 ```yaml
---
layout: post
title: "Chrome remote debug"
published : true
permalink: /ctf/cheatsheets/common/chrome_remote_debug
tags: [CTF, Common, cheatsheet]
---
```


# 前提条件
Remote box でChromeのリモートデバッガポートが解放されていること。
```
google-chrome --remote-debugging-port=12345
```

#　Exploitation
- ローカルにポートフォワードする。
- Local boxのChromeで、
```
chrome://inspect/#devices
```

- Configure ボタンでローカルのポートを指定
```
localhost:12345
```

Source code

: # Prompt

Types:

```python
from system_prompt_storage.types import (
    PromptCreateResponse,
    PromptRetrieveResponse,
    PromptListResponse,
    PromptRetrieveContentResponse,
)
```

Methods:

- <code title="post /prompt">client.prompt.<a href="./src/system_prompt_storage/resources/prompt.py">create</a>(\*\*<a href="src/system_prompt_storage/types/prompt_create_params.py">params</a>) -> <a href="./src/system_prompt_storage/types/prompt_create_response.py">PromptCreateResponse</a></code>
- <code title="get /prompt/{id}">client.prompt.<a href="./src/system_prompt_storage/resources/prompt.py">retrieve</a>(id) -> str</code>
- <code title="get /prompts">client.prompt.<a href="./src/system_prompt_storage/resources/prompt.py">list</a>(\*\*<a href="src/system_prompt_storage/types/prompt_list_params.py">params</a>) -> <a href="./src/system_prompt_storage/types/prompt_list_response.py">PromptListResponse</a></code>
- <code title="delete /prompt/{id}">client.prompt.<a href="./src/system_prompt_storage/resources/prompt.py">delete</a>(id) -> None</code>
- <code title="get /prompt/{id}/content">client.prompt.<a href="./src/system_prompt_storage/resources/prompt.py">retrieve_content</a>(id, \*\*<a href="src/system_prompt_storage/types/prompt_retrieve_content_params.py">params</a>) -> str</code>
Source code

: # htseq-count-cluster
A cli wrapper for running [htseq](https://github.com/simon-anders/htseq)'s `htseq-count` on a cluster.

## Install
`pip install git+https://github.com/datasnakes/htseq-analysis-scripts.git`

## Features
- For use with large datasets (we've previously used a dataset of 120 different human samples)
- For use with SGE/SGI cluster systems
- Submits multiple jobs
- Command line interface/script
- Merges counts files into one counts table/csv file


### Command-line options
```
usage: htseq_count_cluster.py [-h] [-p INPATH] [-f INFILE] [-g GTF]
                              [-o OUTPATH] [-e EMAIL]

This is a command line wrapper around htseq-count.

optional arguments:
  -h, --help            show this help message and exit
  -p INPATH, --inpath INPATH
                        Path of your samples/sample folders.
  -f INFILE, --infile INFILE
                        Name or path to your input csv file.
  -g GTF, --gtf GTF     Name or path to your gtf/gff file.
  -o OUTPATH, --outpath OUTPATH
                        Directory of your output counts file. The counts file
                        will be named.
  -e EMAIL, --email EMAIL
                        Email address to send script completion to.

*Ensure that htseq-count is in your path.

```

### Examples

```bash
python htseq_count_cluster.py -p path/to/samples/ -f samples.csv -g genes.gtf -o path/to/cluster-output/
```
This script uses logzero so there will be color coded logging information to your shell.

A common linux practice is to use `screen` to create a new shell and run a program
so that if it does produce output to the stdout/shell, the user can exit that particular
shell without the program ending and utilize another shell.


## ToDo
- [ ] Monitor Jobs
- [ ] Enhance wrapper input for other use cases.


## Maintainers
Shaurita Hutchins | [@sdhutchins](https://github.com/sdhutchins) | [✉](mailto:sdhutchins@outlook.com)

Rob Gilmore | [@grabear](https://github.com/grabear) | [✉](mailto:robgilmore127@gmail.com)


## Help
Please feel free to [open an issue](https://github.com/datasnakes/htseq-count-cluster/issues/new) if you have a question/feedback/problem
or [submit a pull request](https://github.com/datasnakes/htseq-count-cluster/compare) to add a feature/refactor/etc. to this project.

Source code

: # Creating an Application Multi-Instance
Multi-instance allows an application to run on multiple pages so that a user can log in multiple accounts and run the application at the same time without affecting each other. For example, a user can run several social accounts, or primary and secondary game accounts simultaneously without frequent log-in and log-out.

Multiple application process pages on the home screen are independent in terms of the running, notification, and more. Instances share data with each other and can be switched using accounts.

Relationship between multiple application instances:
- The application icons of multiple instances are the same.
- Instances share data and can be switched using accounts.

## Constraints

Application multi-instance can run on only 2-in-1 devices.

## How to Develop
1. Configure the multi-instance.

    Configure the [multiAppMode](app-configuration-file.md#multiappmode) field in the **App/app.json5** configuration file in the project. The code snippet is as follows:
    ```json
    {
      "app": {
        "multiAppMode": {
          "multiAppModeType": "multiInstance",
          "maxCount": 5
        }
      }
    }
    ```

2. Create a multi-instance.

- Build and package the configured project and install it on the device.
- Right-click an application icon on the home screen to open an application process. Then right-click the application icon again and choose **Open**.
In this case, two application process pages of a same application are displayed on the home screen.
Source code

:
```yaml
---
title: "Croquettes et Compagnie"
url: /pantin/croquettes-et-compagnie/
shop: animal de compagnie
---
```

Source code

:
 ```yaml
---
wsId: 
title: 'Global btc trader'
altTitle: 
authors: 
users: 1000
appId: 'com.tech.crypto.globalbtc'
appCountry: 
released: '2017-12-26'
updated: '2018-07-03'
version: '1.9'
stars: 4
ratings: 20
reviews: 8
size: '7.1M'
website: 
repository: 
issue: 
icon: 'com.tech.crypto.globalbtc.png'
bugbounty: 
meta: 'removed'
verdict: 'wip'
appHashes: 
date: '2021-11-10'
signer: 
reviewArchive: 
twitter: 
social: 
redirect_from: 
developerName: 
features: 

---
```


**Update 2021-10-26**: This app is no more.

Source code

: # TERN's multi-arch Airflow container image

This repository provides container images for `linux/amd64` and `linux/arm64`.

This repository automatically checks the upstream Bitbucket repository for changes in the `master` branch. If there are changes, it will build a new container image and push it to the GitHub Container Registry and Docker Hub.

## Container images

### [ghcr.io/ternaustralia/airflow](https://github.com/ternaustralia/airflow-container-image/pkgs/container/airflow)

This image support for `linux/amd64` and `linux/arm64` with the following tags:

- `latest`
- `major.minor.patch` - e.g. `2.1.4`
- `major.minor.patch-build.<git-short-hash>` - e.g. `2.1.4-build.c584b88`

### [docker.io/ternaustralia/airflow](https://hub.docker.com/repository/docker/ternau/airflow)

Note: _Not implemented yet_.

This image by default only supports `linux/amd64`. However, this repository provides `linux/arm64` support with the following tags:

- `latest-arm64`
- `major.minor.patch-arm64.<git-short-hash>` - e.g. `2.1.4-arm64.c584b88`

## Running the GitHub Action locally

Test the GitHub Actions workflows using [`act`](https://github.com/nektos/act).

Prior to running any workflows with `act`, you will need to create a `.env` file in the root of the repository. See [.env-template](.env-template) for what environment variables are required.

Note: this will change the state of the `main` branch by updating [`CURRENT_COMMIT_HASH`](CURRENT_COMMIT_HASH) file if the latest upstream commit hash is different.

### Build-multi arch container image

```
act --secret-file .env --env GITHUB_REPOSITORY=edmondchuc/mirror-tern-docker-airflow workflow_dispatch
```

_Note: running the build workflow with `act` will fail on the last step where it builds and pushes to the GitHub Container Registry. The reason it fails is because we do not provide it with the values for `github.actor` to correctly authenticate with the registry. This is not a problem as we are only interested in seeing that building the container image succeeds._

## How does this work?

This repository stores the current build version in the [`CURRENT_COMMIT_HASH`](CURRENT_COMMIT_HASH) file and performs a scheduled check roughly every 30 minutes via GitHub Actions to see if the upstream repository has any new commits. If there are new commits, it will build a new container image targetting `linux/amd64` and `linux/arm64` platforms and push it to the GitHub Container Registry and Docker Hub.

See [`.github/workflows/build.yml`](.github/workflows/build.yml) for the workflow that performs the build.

* * * *

• Directions:
Go through the records above and copy every line holding the word "OUTPATH".

• Worked solution:
                              [-o OUTPATH] [-e EMAIL]
  -o OUTPATH, --outpath OUTPATH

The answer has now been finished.